Extracted material =>
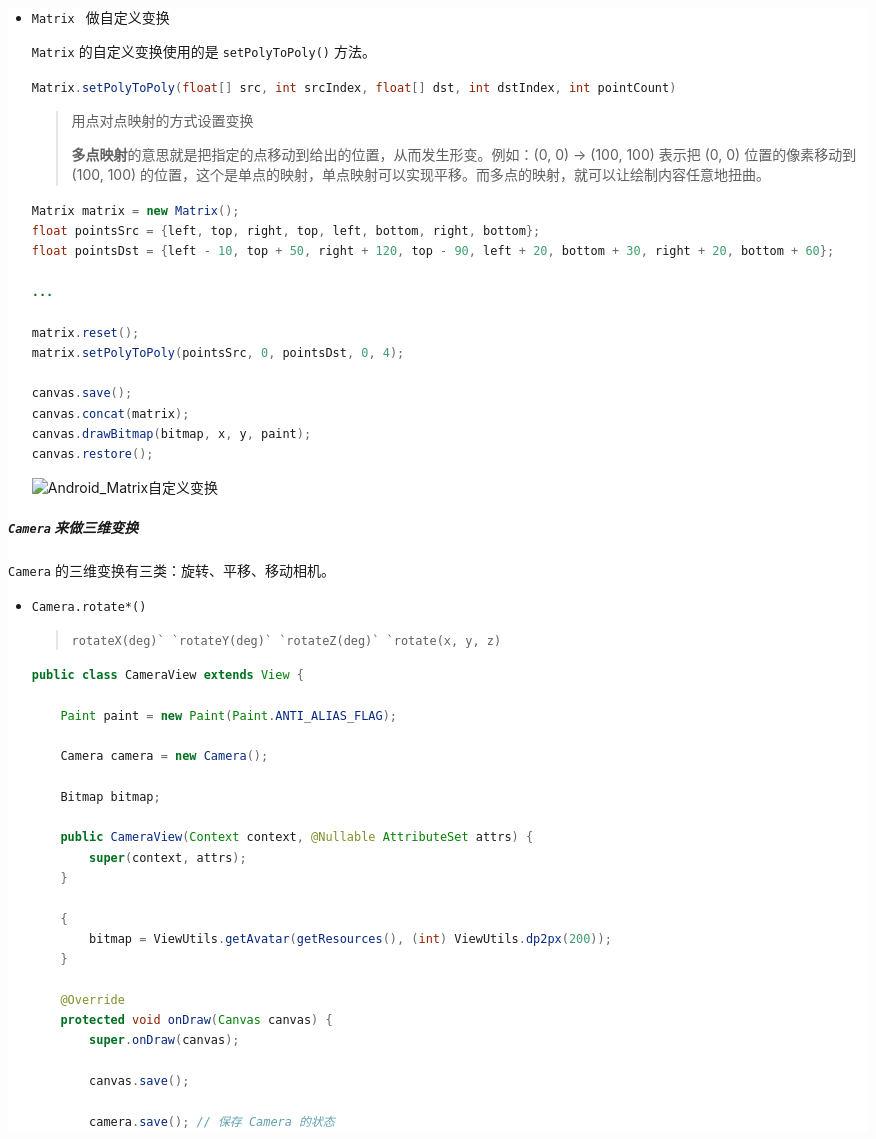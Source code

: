 * `Matrix ` 做自定义变换

  `Matrix` 的自定义变换使用的是 `setPolyToPoly()` 方法。

  ```java
  Matrix.setPolyToPoly(float[] src, int srcIndex, float[] dst, int dstIndex, int pointCount) 
  ```
  
  > 用点对点映射的方式设置变换
  >
  > 
  >
  > **多点映射**的意思就是把指定的点移动到给出的位置，从而发生形变。例如：(0, 0) -> (100, 100) 表示把 (0, 0) 位置的像素移动到 (100, 100) 的位置，这个是单点的映射，单点映射可以实现平移。而多点的映射，就可以让绘制内容任意地扭曲。
  
  ```java
  Matrix matrix = new Matrix();
  float pointsSrc = {left, top, right, top, left, bottom, right, bottom};
  float pointsDst = {left - 10, top + 50, right + 120, top - 90, left + 20, bottom + 30, right + 20, bottom + 60};
  
  ...
  
  matrix.reset();
  matrix.setPolyToPoly(pointsSrc, 0, pointsDst, 0, 4);
  
  canvas.save();
  canvas.concat(matrix);
  canvas.drawBitmap(bitmap, x, y, paint);
  canvas.restore();
  ```
  
  ![Android_Matrix自定义变换](https://dingyx.oss-cn-shenzhen.aliyuncs.com/picgo/Android_Matrix自定义变换.jpg)

##### `Camera` 来做三维变换

`Camera` 的三维变换有三类：旋转、平移、移动相机。

* `Camera.rotate*()` 

  > ```
  > rotateX(deg)` `rotateY(deg)` `rotateZ(deg)` `rotate(x, y, z)
  > ```

  ```java
  public class CameraView extends View {
  
      Paint paint = new Paint(Paint.ANTI_ALIAS_FLAG);
  
      Camera camera = new Camera();
  
      Bitmap bitmap;
  
      public CameraView(Context context, @Nullable AttributeSet attrs) {
          super(context, attrs);
      }
  
      {
          bitmap = ViewUtils.getAvatar(getResources(), (int) ViewUtils.dp2px(200));
      }
  
      @Override
      protected void onDraw(Canvas canvas) {
          super.onDraw(canvas);
          
          canvas.save();
  
          camera.save(); // 保存 Camera 的状态
  ```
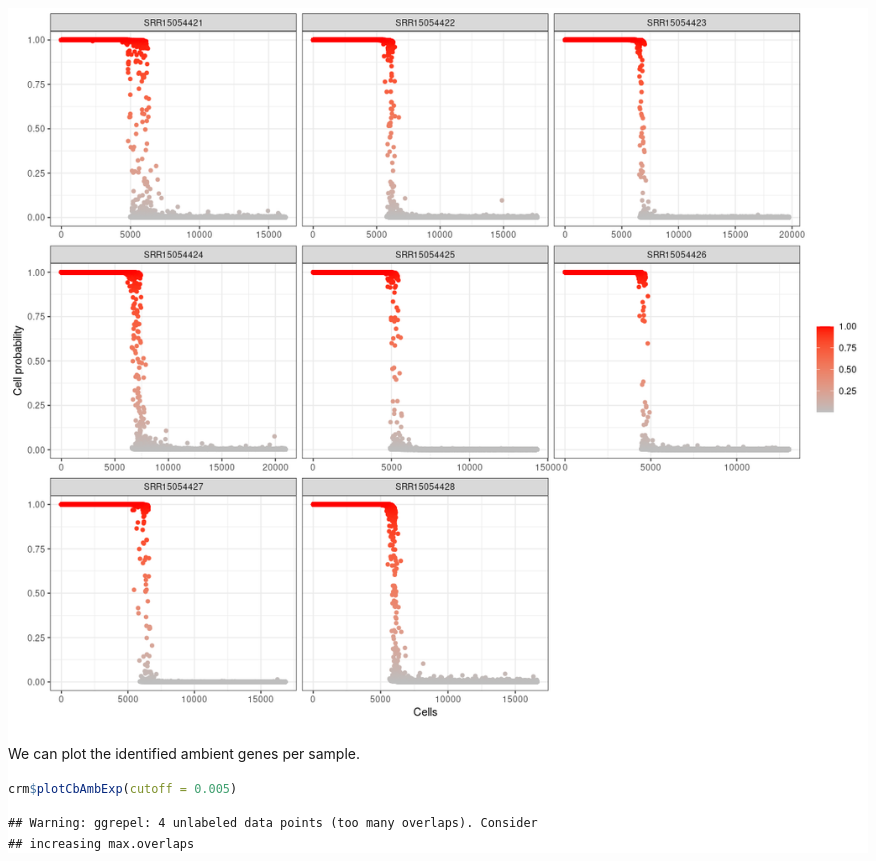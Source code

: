 ![](walkthrough_files/figure-gfm/cb-plotcellprobs-1.png)

We can plot the identified ambient genes per sample.

``` r
crm$plotCbAmbExp(cutoff = 0.005)
```

    ## Warning: ggrepel: 4 unlabeled data points (too many overlaps). Consider
    ## increasing max.overlaps
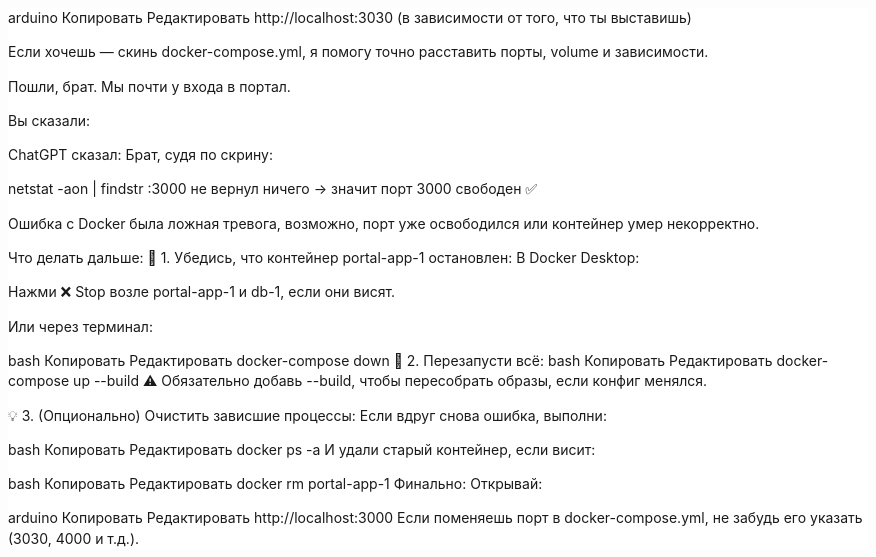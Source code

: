 arduino
Копировать
Редактировать
http://localhost:3030
(в зависимости от того, что ты выставишь)

Если хочешь — скинь docker-compose.yml, я помогу точно расставить порты, volume и зависимости.

Пошли, брат. Мы почти у входа в портал.






Вы сказали:

ChatGPT сказал:
Брат, судя по скрину:

netstat -aon | findstr :3000 не вернул ничего → значит порт 3000 свободен ✅

Ошибка с Docker была ложная тревога, возможно, порт уже освободился или контейнер умер некорректно.

Что делать дальше:
🔁 1. Убедись, что контейнер portal-app-1 остановлен:
В Docker Desktop:

Нажми ❌ Stop возле portal-app-1 и db-1, если они висят.

Или через терминал:

bash
Копировать
Редактировать
docker-compose down
🚀 2. Перезапусти всё:
bash
Копировать
Редактировать
docker-compose up --build
⚠️ Обязательно добавь --build, чтобы пересобрать образы, если конфиг менялся.

💡 3. (Опционально) Очистить зависшие процессы:
Если вдруг снова ошибка, выполни:

bash
Копировать
Редактировать
docker ps -a
И удали старый контейнер, если висит:

bash
Копировать
Редактировать
docker rm portal-app-1
Финально:
Открывай:

arduino
Копировать
Редактировать
http://localhost:3000
Если поменяешь порт в docker-compose.yml, не забудь его указать (3030, 4000 и т.д.).
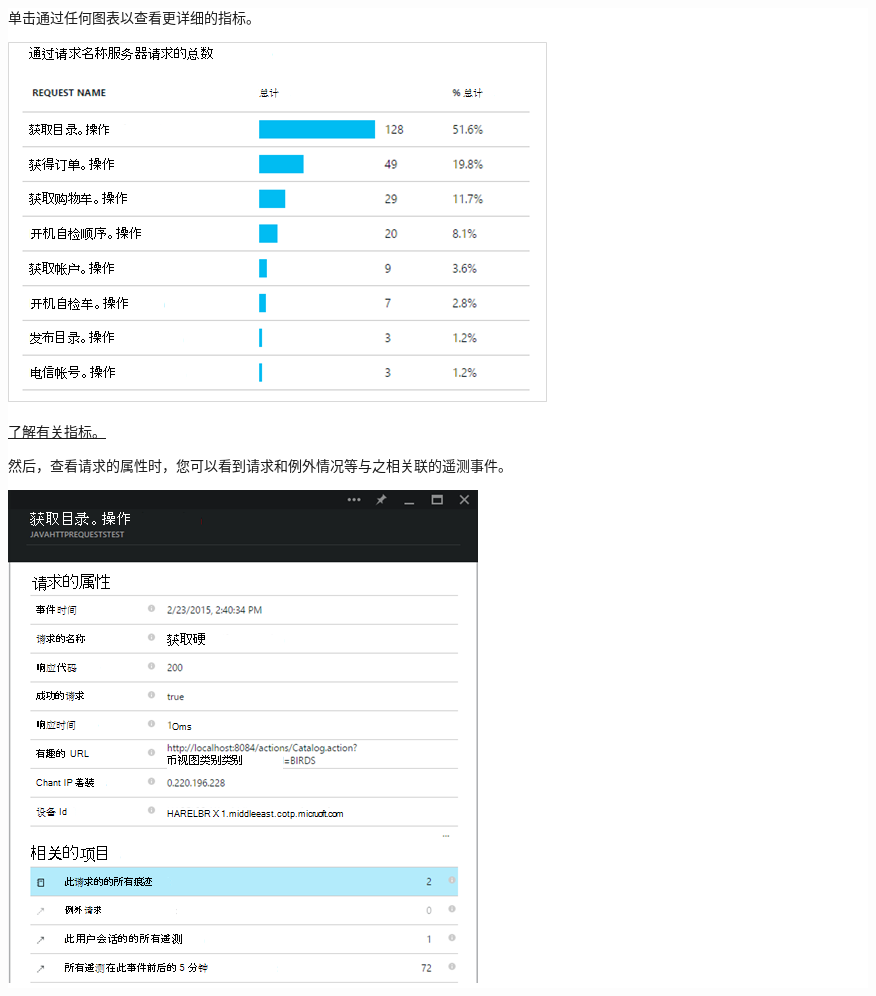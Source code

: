 
单击通过任何图表以查看更详细的指标。 

![按名称的请求计数](./media/app-insights-java-eclipse/6-barchart.png)


[了解有关指标。][metrics]

 

然后，查看请求的属性时，您可以看到请求和例外情况等与之相关联的遥测事件。
 
![此请求的的所有痕迹](./media/app-insights-java-eclipse/7-instance.png)


[availability]: app-insights-monitor-web-app-availability.md
[diagnostic]: app-insights-diagnostic-search.md
[java]: app-insights-java-get-started.md
[javalogs]: app-insights-java-trace-logs.md
[metrics]: app-insights-metrics-explorer.md
[track]: app-insights-api-custom-events-metrics.md
[usage]: app-insights-web-track-usage.md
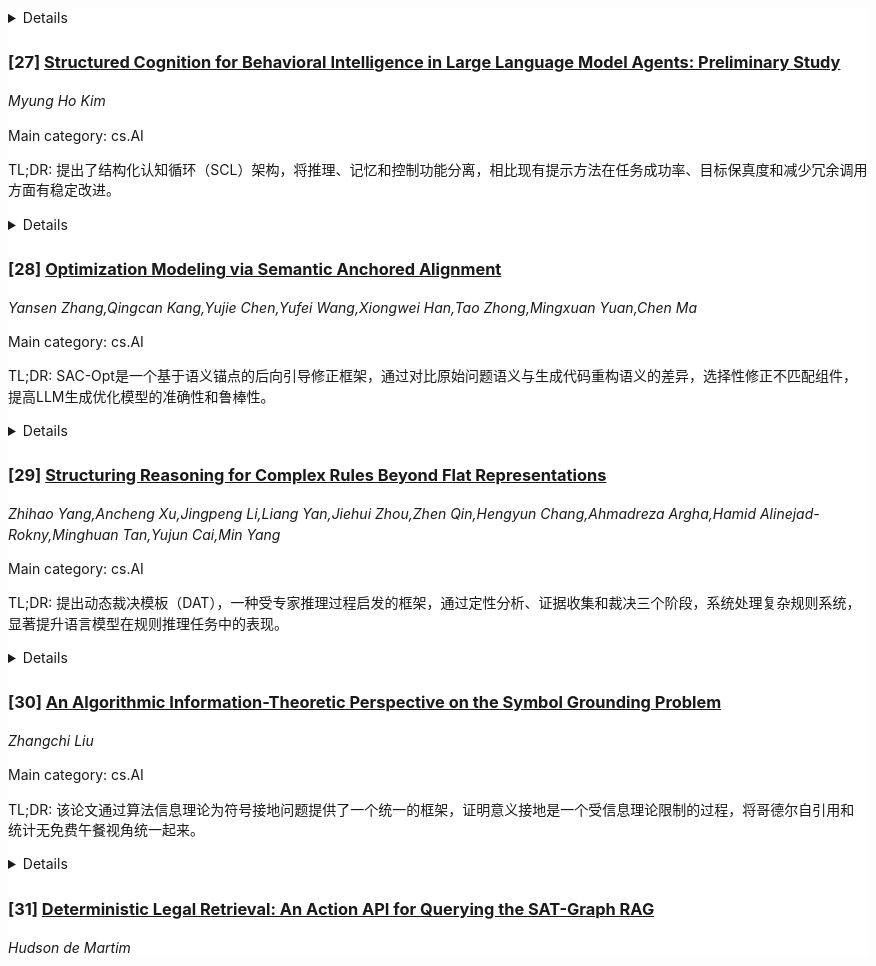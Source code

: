 
<details><summary>Details</summary></details>


### [27] [Structured Cognition for Behavioral Intelligence in Large Language Model Agents: Preliminary Study](https://arxiv.org/abs/2510.05107)
*Myung Ho Kim*

Main category: cs.AI

TL;DR: 提出了结构化认知循环（SCL）架构，将推理、记忆和控制功能分离，相比现有提示方法在任务成功率、目标保真度和减少冗余调用方面有稳定改进。


<details><summary>Details</summary></details>


### [28] [Optimization Modeling via Semantic Anchored Alignment](https://arxiv.org/abs/2510.05115)
*Yansen Zhang,Qingcan Kang,Yujie Chen,Yufei Wang,Xiongwei Han,Tao Zhong,Mingxuan Yuan,Chen Ma*

Main category: cs.AI

TL;DR: SAC-Opt是一个基于语义锚点的后向引导修正框架，通过对比原始问题语义与生成代码重构语义的差异，选择性修正不匹配组件，提高LLM生成优化模型的准确性和鲁棒性。


<details><summary>Details</summary></details>


### [29] [Structuring Reasoning for Complex Rules Beyond Flat Representations](https://arxiv.org/abs/2510.05134)
*Zhihao Yang,Ancheng Xu,Jingpeng Li,Liang Yan,Jiehui Zhou,Zhen Qin,Hengyun Chang,Ahmadreza Argha,Hamid Alinejad-Rokny,Minghuan Tan,Yujun Cai,Min Yang*

Main category: cs.AI

TL;DR: 提出动态裁决模板（DAT），一种受专家推理过程启发的框架，通过定性分析、证据收集和裁决三个阶段，系统处理复杂规则系统，显著提升语言模型在规则推理任务中的表现。


<details><summary>Details</summary></details>


### [30] [An Algorithmic Information-Theoretic Perspective on the Symbol Grounding Problem](https://arxiv.org/abs/2510.05153)
*Zhangchi Liu*

Main category: cs.AI

TL;DR: 该论文通过算法信息理论为符号接地问题提供了一个统一的框架，证明意义接地是一个受信息理论限制的过程，将哥德尔自引用和统计无免费午餐视角统一起来。


<details><summary>Details</summary></details>


### [31] [Deterministic Legal Retrieval: An Action API for Querying the SAT-Graph RAG](https://arxiv.org/abs/2510.06002)
*Hudson de Martim*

Problem requirements =>
State the number of lines in these entries where the word "canvas" occurs, without any other words.

Task answer =>
7